Organising around Value Streams
This month the inaugural edition of the State of Value Stream Management Report was released, a significant piece of research produced by the VSM Consortium. The report identifies four practices and key findings. They are:
- Organising around Value Streams
- Discovery through Value Stream Mapping
- Inspection and Adaptation Through Value Flow Analysis
- Measuring and Acting on Value Realisation.
Today, I’d like to discuss the first practice: Organising around Value Streams.
The report discusses a set of requirements deemed necessary to get the value stream-centric thinking and move towards value stream management. Those requirements are related to your organisational design and ways of working. However, If you’re not in an enterprise that can afford a significant transformation, It worries me that you might find the bar too high for you to dare to take the first step. As an industry, we need to make sure we put alternative paths forward in ways that suit different circumstances.
In this article, I want to introduce three ideas:
- Unless you are a brand new venture, you don’t “organise around Value Streams”; instead, you “reorganise”, giving there’s already an existing structure in place. Reorganisation, a.k.a transformation, is not for everyone.

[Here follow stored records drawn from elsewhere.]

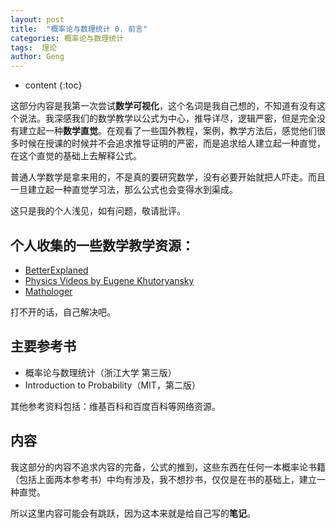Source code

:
 ```yaml
---
layout: post
title:  "概率论与数理统计 0. 前言"
categories: 概率论与数理统计
tags:  理论
author: Geng
---
```


* content
{:toc}


这部分内容是我第一次尝试**数学可视化**，这个名词是我自己想的，不知道有没有这个说法。我深感我们的数学教学以公式为中心，推导详尽，逻辑严密，但是完全没有建立起一种**数学直觉**。在观看了一些国外教程，案例，教学方法后，感觉他们很多时候在授课的时候并不会追求推导证明的严密，而是追求给人建立起一种直觉，在这个直觉的基础上去解释公式。

普通人学数学是拿来用的，不是真的要研究数学，没有必要开始就把人吓走。而且一旦建立起一种直觉学习法，那么公式也会变得水到渠成。

这只是我的个人浅见，如有问题，敬请批评。






## 个人收集的一些数学教学资源：
* [BetterExplaned](https://betterexplained.com/)
* [Physics Videos by Eugene Khutoryansky](https://www.youtube.com/channel/UCJ0yBou72Lz9fqeMXh9mkog)
* [Mathologer](https://www.youtube.com/channel/UC1_uAIS3r8Vu6JjXWvastJg)

打不开的话，自己解决吧。

## 主要参考书
* 概率论与数理统计（浙江大学 第三版）
* Introduction to Probability（MIT，第二版）

其他参考资料包括：维基百科和百度百科等网络资源。

## 内容
我这部分的内容不追求内容的完备，公式的推到，这些东西在任何一本概率论书籍（包括上面两本参考书）中均有涉及，我不想抄书，仅仅是在书的基础上，建立一种直觉。

所以这里内容可能会有跳跃，因为这本来就是给自己写的**笔记**。
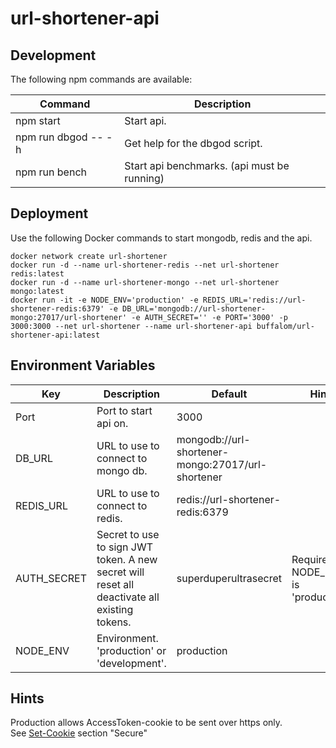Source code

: # url-shortener-api

## Development

The following npm commands are available:

| Command               | Description                                 |
|-----------------------|---------------------------------------------|
| npm start             | Start api.                                  |
| npm run dbgod -- -h   | Get help for the dbgod script.              |
| npm run bench         | Start api benchmarks. (api must be running) |

## Deployment

Use the following Docker commands to start mongodb, redis and the api.

```docker
docker network create url-shortener
docker run -d --name url-shortener-redis --net url-shortener redis:latest
docker run -d --name url-shortener-mongo --net url-shortener mongo:latest
docker run -it -e NODE_ENV='production' -e REDIS_URL='redis://url-shortener-redis:6379' -e DB_URL='mongodb://url-shortener-mongo:27017/url-shortener' -e AUTH_SECRET='' -e PORT='3000' -p 3000:3000 --net url-shortener --name url-shortener-api buffalom/url-shortener-api:latest
```

## Environment Variables

| Key         	| Description                                                                                  	| Default                                           	| Hint                                 	|
|-------------	|----------------------------------------------------------------------------------------------	|---------------------------------------------------	|--------------------------------------	|
| Port        	| Port to start api on.                                                                        	| 3000                                              	|                                      	|
| DB_URL      	| URL to use to connect to mongo db.                                                           	| mongodb://url-shortener-mongo:27017/url-shortener 	|                                      	|
| REDIS_URL   	| URL to use to connect to redis.                                                              	| redis://url-shortener-redis:6379                  	|                                      	|
| AUTH_SECRET 	| Secret to use to sign JWT token. A new secret will reset all deactivate all existing tokens. 	| superduperultrasecret                             	| Required if NODE_ENV is 'production' 	|
| NODE_ENV    	| Environment. 'production' or 'development'.                                                  	| production                                        	|                                      	|

## Hints

Production allows AccessToken-cookie to be sent over https only.\
See [Set-Cookie](https://developer.mozilla.org/de/docs/Web/HTTP/Headers/Set-Cookie) section "Secure"
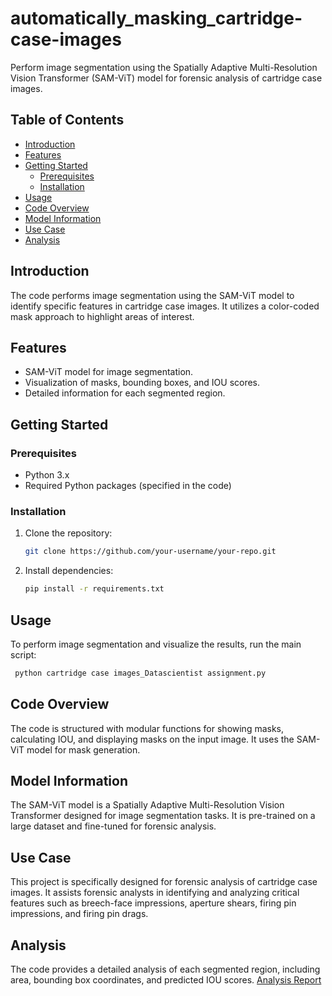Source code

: # automatically_masking_cartridge-case-images

Perform image segmentation using the Spatially Adaptive Multi-Resolution Vision Transformer (SAM-ViT) model for forensic analysis of cartridge case images.

## Table of Contents

- [Introduction](#introduction)
- [Features](#features)
- [Getting Started](#getting-started)
  - [Prerequisites](#prerequisites)
  - [Installation](#installation)
- [Usage](#usage)
- [Code Overview](#code-overview)
- [Model Information](#model-information)
- [Use Case](#use-case)
- [Analysis](#analysis)


## Introduction

The code performs image segmentation using the SAM-ViT model to identify specific features in cartridge case images. It utilizes a color-coded mask approach to highlight areas of interest.

## Features

- SAM-ViT model for image segmentation.
- Visualization of masks, bounding boxes, and IOU scores.
- Detailed information for each segmented region.

## Getting Started

### Prerequisites

- Python 3.x
- Required Python packages (specified in the code)

### Installation

1. Clone the repository:

   ```bash
   git clone https://github.com/your-username/your-repo.git

2. Install dependencies:
   
   ```bash
   pip install -r requirements.txt

## Usage
To perform image segmentation and visualize the results, run the main script:

```bash
 python cartridge case images_Datascientist assignment.py
```

## Code Overview
The code is structured with modular functions for showing masks, calculating IOU, and displaying masks on the input image. It uses the SAM-ViT model for mask generation.

## Model Information
The SAM-ViT model is a Spatially Adaptive Multi-Resolution Vision Transformer designed for image segmentation tasks. It is pre-trained on a large dataset and fine-tuned for forensic analysis.

## Use Case
This project is specifically designed for forensic analysis of cartridge case images. It assists forensic analysts in identifying and analyzing critical features such as breech-face impressions, aperture shears, firing pin impressions, and firing pin drags.

## Analysis
The code provides a detailed analysis of each segmented region, including area, bounding box coordinates, and predicted IOU scores. [Analysis Report](https://github.com/parthshah28/automatically_masking_cartridge-case-images/blob/main/Docs/Analysis%20Report_%20Automatically%20Masking%20Cartridge%20Case%20Images%20with%20SAM-ViT.pdf)
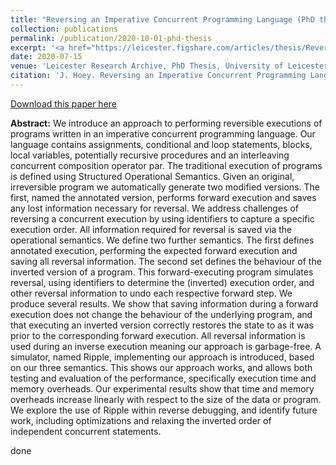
 ```yaml
---
title: "Reversing an Imperative Concurrent Programming Language (PhD thesis)"
collection: publications
permalink: /publication/2020-10-01-phd-thesis
excerpt: '<a href="https://leicester.figshare.com/articles/thesis/Reversing_an_Imperative_Concurrent_Programming_Language/12656219">[URL]</a>'
date: 2020-07-15
venue: 'Leicester Research Archive, PhD Thesis, University of Leicester'
citation: 'J. Hoey. Reversing an Imperative Concurrent Programming Language. PhD Thesis, University of Leicester. 2020.'
---
```


[Download this paper here](https://leicester.figshare.com/articles/thesis/Reversing_an_Imperative_Concurrent_Programming_Language/12656219/1)

**Abstract:** We introduce an approach to performing reversible executions of programs written in an imperative concurrent programming language. Our language contains assignments, conditional and loop statements, blocks, local variables, potentially recursive procedures and an interleaving concurrent composition operator par. The traditional execution of programs is defined using Structured Operational Semantics. Given an original, irreversible program we automatically generate two modified versions. The first, named the annotated version, performs forward execution and saves any lost information necessary for reversal. We address challenges of reversing a concurrent execution by using identifiers to capture a specific execution order. All information required for reversal is saved via the operational semantics. We define two further semantics. The first defines annotated execution, performing the expected forward execution and saving all reversal information. The second set defines the behaviour of the inverted version of a program. This forward-executing program simulates reversal, using identifiers to determine the (inverted) execution order, and other reversal information to undo each respective forward step. We produce several results. We show that saving information during a forward execution does not change the behaviour of the underlying program, and that executing an inverted version correctly restores the state to as it was prior to the corresponding forward execution. All reversal information is used during an inverse execution meaning our approach is garbage-free. A simulator, named Ripple, implementing our approach is introduced, based on our three semantics. This shows our approach works, and allows both testing and evaluation of the performance, specifically execution time and memory overheads. Our experimental results show that time and memory overheads increase linearly with respect to the size of the data or program. We explore the use of Ripple within reverse debugging, and identify future work, including optimizations and relaxing the inverted order of independent concurrent statements.

done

- Modern Value Stream Management platforms now allow you to take that first step virtually, postponing more radical interventions, reducing the dip of transformation’s J curve, reaping benefits sooner, and over time, redesigning only the structures that really need to be physically redesigned, if any.
- You don't always need to drastically change structures to become fit-for-purpose. Often you just need to reinterpret your existing structures.
Before we deep dive, I noticed that the report is borrowing from two different schools of thought. The first being a top-down, autocratic, looking for a step-change (Kaikaku); the other is more evolutionary in its nature, aligned to starting from wherever you are and evolving incrementally (Kaizen). Although there are two voices evident in the report, at times even conflicting with each other, I do not believe that this is necessarily negative. On the contrary, I think the diversity of this group is its superpower. As a newly formed group, they are also likely going through Tuckman’s journey of forming, storming, norming, performing. I’m genuinely interested to see how the VSM Consortium evolves and norms its thinking over time.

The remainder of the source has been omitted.